Sisters
If you’re thinking the innocent-house-party-goes-wrong storyline has already been milked, you’d be right. Sisters shamelessly ignores this critical fact, slapping it in the face with some often risqué but just about tasteful adult comedy from Mean Girls stars Tina Fey and Amy Poehler. Whether this thin cloak of salacious laughs is enough to mask the film’s sincere lack of substance or wit is up to the viewer’s comedy threshold to decide.
The story follows the Ellis sisters on a journey back into their childhood as they revisit their parents’ house once more, before it is sold. Immature and lacking a secure adult life, Katie Ellis convinces her responsible divorcee sister Maura that they should hold one last party in the giant stripped-out mansion. After a slow start, the inevitable happens. Alcohol and drugs begin to flow freely and we are taken through the party-movie checklist of attempted police shutdowns and swimming pool mishaps.

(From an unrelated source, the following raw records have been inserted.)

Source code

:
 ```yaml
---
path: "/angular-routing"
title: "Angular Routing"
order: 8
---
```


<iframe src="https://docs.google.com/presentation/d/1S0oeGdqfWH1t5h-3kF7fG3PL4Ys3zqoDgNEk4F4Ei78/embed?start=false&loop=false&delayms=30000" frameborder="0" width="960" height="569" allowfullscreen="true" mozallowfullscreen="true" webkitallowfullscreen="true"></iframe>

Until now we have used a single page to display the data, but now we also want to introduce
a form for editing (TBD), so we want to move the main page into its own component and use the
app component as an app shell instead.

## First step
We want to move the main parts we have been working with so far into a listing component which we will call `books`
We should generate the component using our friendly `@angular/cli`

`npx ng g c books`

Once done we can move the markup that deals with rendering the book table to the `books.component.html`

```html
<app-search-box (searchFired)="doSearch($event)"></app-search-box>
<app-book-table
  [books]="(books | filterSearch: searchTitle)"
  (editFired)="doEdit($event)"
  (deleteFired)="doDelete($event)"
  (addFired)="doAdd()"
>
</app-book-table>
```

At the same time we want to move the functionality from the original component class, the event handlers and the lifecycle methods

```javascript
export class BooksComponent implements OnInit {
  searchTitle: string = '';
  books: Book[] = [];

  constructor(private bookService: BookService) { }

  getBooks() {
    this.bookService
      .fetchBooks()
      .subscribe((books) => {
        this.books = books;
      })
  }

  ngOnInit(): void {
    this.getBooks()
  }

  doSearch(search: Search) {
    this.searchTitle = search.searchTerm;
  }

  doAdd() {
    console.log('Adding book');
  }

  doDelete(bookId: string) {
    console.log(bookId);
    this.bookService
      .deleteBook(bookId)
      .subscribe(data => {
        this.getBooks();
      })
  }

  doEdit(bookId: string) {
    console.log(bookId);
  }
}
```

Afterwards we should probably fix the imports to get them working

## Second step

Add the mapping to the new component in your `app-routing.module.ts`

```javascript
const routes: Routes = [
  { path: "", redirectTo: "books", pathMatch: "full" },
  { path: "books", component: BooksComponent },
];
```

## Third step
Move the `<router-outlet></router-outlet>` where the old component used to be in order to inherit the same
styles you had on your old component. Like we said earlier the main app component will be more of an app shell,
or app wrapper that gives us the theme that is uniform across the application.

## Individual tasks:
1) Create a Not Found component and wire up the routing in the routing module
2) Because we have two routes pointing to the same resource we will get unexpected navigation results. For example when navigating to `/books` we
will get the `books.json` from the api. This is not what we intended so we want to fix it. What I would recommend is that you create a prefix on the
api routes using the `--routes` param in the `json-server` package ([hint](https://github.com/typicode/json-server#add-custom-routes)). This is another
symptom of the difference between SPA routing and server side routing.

There’s no denying that this blueprint works. Watching a good party makes you want to party, and seeing the familiar ingredients of all our favourite nights replicated in exaggerated form always carries a satisfying nostalgic haze. After an opening full of cringe-worthy jokes about bushes and sister-threesomes that accidentally reek of bad taste or even misogyny, there are some genuinely laugh-out-loud moments on offer. These tend to come from well-executed slapstick routines rather than a pithy script; Maura’s flirtation project, James, has a run-in with a ballerina doll and his backside that will be the climax of hilarity for some and the moment to walk out for others.
What plagues Sisters, though, is its inherent lack of narrative interest. Writer Paula Pell’s attempt to attach a soppy maternal side-story fails not only due to the lack of development but because of its irrelevance to the essential enjoyment of this sort of film – the party! Frustratingly, the script is precariously teetering along the tightrope of good comedy throughout, the result being that you’re never quite sure if you’re watching something funny enough to combat this fundamental issue with the prescribed party-movie recipe. Just about holding the story together is Tina Fey and Amy Poehler’s sibling relationship. Their experience gives the pair a certain endearing charm that helps the film to stagger to its unnecessarily emotional ending.
Sisters, then, is no ground-breaking comedy. It’s a familiar formula – just make sure it’s a formula you enjoy before booking tickets.
TJ Jordan
Sisters is released nationwide on 18th December 2015.